* Provided records *
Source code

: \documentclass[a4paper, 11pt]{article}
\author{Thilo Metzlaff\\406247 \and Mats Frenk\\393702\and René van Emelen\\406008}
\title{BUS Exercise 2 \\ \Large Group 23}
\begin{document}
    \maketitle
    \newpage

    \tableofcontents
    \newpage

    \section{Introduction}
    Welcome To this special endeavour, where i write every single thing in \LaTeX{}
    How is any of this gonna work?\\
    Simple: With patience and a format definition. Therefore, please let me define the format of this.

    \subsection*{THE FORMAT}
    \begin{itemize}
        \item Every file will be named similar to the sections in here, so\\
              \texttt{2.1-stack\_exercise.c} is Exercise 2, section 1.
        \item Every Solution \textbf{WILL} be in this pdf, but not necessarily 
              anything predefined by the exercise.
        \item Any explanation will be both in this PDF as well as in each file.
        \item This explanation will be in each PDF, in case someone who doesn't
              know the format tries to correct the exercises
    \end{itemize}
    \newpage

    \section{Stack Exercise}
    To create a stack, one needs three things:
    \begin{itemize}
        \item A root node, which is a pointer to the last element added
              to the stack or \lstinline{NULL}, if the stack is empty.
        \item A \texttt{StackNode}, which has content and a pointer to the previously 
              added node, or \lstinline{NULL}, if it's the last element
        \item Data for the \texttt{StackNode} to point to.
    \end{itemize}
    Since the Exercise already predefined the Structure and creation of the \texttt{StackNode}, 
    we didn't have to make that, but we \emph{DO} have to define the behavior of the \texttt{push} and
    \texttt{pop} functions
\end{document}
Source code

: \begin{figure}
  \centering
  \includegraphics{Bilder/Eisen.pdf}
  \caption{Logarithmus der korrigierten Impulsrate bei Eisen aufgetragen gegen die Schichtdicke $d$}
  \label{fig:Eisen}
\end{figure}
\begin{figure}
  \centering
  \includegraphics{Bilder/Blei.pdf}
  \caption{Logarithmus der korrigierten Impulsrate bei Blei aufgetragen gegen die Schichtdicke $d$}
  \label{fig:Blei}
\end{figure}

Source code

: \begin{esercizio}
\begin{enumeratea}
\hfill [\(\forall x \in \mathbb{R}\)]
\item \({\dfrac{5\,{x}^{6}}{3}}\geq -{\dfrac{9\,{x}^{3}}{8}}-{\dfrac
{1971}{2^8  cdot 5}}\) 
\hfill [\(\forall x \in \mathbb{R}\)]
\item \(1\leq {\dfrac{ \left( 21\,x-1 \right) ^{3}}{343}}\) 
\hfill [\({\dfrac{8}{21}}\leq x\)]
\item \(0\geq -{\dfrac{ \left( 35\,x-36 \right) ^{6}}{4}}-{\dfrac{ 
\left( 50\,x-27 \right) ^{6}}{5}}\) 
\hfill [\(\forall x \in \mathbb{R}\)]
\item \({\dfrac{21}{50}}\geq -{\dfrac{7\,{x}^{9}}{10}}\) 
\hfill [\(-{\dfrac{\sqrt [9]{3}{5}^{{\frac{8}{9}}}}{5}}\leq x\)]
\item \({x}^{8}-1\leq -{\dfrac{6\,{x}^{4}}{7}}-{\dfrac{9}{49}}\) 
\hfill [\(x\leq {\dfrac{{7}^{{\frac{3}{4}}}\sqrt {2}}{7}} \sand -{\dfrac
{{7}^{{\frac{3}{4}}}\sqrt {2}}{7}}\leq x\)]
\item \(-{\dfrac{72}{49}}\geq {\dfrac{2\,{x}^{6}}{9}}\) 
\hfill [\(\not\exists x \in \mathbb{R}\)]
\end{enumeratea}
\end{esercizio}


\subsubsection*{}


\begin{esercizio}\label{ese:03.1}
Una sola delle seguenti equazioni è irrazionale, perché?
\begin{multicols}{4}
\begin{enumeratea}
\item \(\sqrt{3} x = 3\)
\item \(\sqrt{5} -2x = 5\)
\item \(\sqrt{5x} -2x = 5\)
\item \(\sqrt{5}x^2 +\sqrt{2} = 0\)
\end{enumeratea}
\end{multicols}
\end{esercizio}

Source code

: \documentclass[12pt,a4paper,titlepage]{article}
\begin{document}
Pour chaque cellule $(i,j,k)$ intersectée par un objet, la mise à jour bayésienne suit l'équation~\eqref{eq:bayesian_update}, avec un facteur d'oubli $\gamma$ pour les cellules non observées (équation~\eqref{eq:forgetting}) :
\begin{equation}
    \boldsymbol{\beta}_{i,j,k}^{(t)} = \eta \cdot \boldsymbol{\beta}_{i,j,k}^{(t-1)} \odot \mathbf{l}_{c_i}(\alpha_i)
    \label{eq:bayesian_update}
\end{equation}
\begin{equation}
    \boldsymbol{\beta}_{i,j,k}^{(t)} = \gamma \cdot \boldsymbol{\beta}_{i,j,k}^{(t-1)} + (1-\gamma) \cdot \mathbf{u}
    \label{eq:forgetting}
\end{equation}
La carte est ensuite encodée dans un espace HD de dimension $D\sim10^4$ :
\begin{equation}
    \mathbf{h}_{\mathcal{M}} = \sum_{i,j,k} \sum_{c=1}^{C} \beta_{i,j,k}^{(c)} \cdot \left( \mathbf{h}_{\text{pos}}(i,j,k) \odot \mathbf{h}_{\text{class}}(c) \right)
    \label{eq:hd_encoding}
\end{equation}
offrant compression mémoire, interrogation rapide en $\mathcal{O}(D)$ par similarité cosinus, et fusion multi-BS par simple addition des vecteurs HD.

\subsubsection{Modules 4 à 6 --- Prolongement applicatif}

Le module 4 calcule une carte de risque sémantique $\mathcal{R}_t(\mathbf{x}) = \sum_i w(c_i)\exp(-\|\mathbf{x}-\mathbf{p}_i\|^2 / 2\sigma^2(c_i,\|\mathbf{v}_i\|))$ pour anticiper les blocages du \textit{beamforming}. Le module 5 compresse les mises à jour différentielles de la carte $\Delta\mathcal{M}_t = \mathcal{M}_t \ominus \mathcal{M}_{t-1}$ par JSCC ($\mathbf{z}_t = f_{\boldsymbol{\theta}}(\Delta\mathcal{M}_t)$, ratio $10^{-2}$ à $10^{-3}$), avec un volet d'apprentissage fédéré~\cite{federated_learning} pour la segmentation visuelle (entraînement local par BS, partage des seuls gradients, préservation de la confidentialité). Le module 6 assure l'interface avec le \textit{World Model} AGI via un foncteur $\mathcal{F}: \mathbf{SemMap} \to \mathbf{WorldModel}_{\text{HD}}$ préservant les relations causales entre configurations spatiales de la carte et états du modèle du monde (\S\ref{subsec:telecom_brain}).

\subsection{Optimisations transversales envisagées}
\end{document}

* Try it *
Set down each line of the material verbatim, from the first line through the line that contains "2, section 1.".

* Solution to this task *
Source code

: \documentclass[a4paper, 11pt]{article}
\author{Thilo Metzlaff\\406247 \and Mats Frenk\\393702\and René van Emelen\\406008}
\title{BUS Exercise 2 \\ \Large Group 23}
\begin{document}
    \maketitle
    \newpage

    \tableofcontents
    \newpage

    \section{Introduction}
    Welcome To this special endeavour, where i write every single thing in \LaTeX{}
    How is any of this gonna work?\\
    Simple: With patience and a format definition. Therefore, please let me define the format of this.

    \subsection*{THE FORMAT}
    \begin{itemize}
        \item Every file will be named similar to the sections in here, so\\
              \texttt{2.1-stack\_exercise.c} is Exercise 2, section 1.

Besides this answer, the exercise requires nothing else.